Na eleição municipal de São Paulo, a disputa será entre a direita dos pobres e dos remediados que aspiram a não ser pobres e a esquerda dos ricos e da classe média que aspira a ser rica. O candidato do primeiro pelotão é Ricardo Nunes; o candidato do segundo é Guilherme Boulos.
Como manda a necessidade didática do jornalismo, generalizo e caricaturo, sem completo descolamento da realidade, o resultado da última pesquisa do Datafolha. Ricardo Nunes lidera entre os eleitores com renda familiar de até dois salários mínimos, com 31% das intenções de voto, onze pontos percentuais a mais do que Guilherme Boulos, com margem de erro de cinco.
O cenário se inverte quando o universo é dos eleitores com renda familiar acima de 5 salários mínimos: 34% deles declaram voto em Guilherme Boulos, contra 22% em Ricardo Nunes, dentro da mesma margem de erro.
Guilherme Boulos esperava que o apoio de Lula lhe desse um empurrão entre os mais pobres. Não deu. Lula já não é mais o mesmo desde que passou a usar relógio Cartier e gravata Hermès.
A transação bem-sucedida para que a ex-prefeita Marta Suplicy, rica com algum prestígio entre os pobres, fosse a vice na chapa de Guilherme Boulos também não surtiu efeito.
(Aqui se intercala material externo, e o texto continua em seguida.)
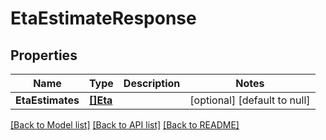 # EtaEstimateResponse

## Properties
Name | Type | Description | Notes
------------ | ------------- | ------------- | -------------
**EtaEstimates** | [**[]Eta**](Eta.md) |  | [optional] [default to null]

[[Back to Model list]](../README.md#documentation-for-models) [[Back to API list]](../README.md#documentation-for-api-endpoints) [[Back to README]](../README.md)



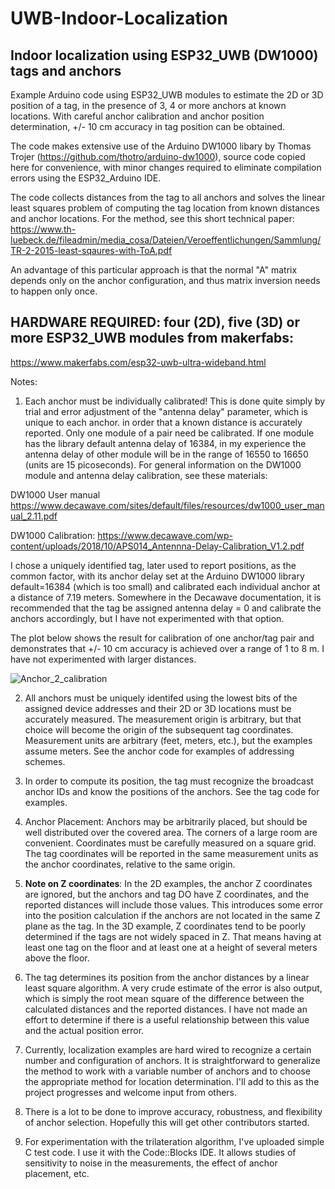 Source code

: # UWB-Indoor-Localization
## Indoor localization using ESP32_UWB (DW1000) tags and anchors

Example Arduino code using ESP32_UWB modules to estimate the 2D or 3D position of a tag, in the presence of 3, 4 or more anchors at known locations. With careful anchor calibration and anchor position determination, +/- 10 cm accuracy in tag position can be obtained.

The code makes extensive use of the Arduino DW1000 libary by Thomas Trojer (https://github.com/thotro/arduino-dw1000), source code copied here for convenience, with
minor changes required to eliminate compilation errors using the ESP32_Arduino IDE.

The code collects distances from the tag to all anchors and solves the linear least squares problem of computing the tag location from known distances and anchor locations.
For the method, see this short technical paper: https://www.th-luebeck.de/fileadmin/media_cosa/Dateien/Veroeffentlichungen/Sammlung/TR-2-2015-least-sqaures-with-ToA.pdf

An advantage of this particular approach is that the normal "A" matrix depends only on the anchor configuration, and thus matrix inversion needs to happen only once.

## HARDWARE REQUIRED: four (2D), five (3D) or more ESP32_UWB modules from makerfabs:
https://www.makerfabs.com/esp32-uwb-ultra-wideband.html


Notes:  

1. Each anchor must be individually calibrated!  This is done quite simply by trial and error adjustment of the "antenna delay" parameter, which is unique to each anchor. in order that a known distance is accurately reported. Only one module of a pair need be calibrated. If one module has the library default antenna delay of 16384, in my experience the antenna delay of other module will be in the range of 16550 to 16650 (units are 15 picoseconds).
For general information on the DW1000 module and antenna delay calibration, see these materials:

DW1000 User manual https://www.decawave.com/sites/default/files/resources/dw1000_user_manual_2.11.pdf

DW1000 Calibration: https://www.decawave.com/wp-content/uploads/2018/10/APS014_Antennna-Delay-Calibration_V1.2.pdf

I chose a uniquely identified tag, later used to report positions, as the common factor, with its anchor delay set at the Arduino DW1000 library default=16384 (which is too small) and calibrated each individual anchor at a distance of 7.19 meters. Somewhere in the Decawave documentation, it is recommended that the tag be assigned antenna delay = 0 and calibrate the anchors accordingly, but I have not experimented with that option.

The plot below shows the result for calibration of one anchor/tag pair and demonstrates that +/- 10 cm accuracy is achieved over a range of 1 to 8 m. I have not experimented with larger distances.

![Anchor_2_calibration](https://user-images.githubusercontent.com/5509037/151675622-8fdc3bac-088d-49b5-a4bf-96fc753d4aa2.PNG)

2. All anchors must be uniquely identifed using the lowest bits of the assigned device addresses and their 2D or 3D locations must be accurately measured.
The measurement origin is arbitrary, but that choice will become the origin of the subsequent tag coordinates.  Measurement units are arbitrary (feet, meters, etc.), 
but the examples assume meters. See the anchor code for examples of addressing schemes.

3. In order to compute its position, the tag must recognize the broadcast anchor IDs and know the positions of the anchors. See the tag code for examples.

4. Anchor Placement: Anchors may be arbitrarily placed, but should be well distributed over the covered area. The corners of a large room are convenient. Coordinates must be carefully measured on a square grid. The tag coordinates will be reported in the same measurement units as the anchor coordinates, relative to the same origin. 
 
5. **Note on Z coordinates**:  In the 2D examples, the anchor Z coordinates are ignored, but the anchors and tag DO have Z coordinates, and the reported distances will include those values. This introduces some error into the position calculation if the anchors are not located in the same Z plane as the tag. In the 3D example, Z coordinates tend to be poorly determined if the tags are not widely spaced in Z. That means having at least one tag on the floor and 
at least one at a height of several meters above the floor.

6. The tag determines its position from the anchor distances by a linear least square algorithm. A very crude estimate of the error is also output, which is simply the root mean square of the difference between the calculated distances and the reported distances. I have not made an effort to determine if there is a useful relationship between this value and the actual position error. 

6. Currently, localization examples are hard wired to recognize a certain number and configuration of anchors. It is straightforward to generalize the method
to work with a variable number of anchors and to choose the appropriate method for location determination. I'll add to this as the project progresses and welcome input from others.

7. There is a lot to be done to improve accuracy, robustness, and flexibility of anchor selection. Hopefully this will get other contributors started.

8. For experimentation with the trilateration algorithm, I've uploaded simple C test code. I use it with the Code::Blocks IDE. It allows studies of sensitivity to noise in the measurements, the effect of anchor placement, etc.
De acordo com a pesquisa do Datafolha, o companheiro do intrépido PSol levaria uma sova de Ricardo Nunes no segundo turno. Perderia por 52% a 37%.
A esperança de Guilherme Boulos era que Pablo Marçal passasse ao segundo turno. Seria a sua chance de vencer a eleição. Mas Pablo Marçal encolheu desde que levou a cadeirada de José Luiz Datena. Por incrível que pareça, até na política brasileira picaretagem tem limite (de vez em quando).
A cadeirada fez com que Jair Bolsonaro abandonasse a ideia de apoiar Pablo Marçal e voltasse à sua mornidão como aliado de Ricardo Nunes. Ele já ajuda bastante se não atrapalhar que os votos dados ao coach no primeiro turno se encaminhem naturalmente para a reeleição do atual prefeito.
Como analistas políticos têm de fazer análise política, eles são obrigados a extrair alguma lógica no comportamento dos eleitores paulistanos. A lógica não é complicada: uma porção dos ricos e da classe média que aspira a ser rica vota em Guilherme Boulos movida pela má consciência, resquício da doutrinação nas escolas de elite dominadas pela esquerda. Há, ainda, a pura rejeição a qualquer coisa que se associe a Jair Bolsonaro, como se ele fosse o mal maior.
A porção de pobres que torce o nariz para Guilherme Boulos e vota em Ricardo Nunes tem a percepção de que o candidato lulista tem um passado que o condena. Esse negócio de ter ficado do lado de quem invade propriedade alheia não pega bem entre quem está comprando ou conseguiu comprar uma casinha com o suor do seu trabalho. A rejeição a Lula conta também, visto que o salário está cada vez mais longe do final do mês. Inflação de pobre é sempre maior.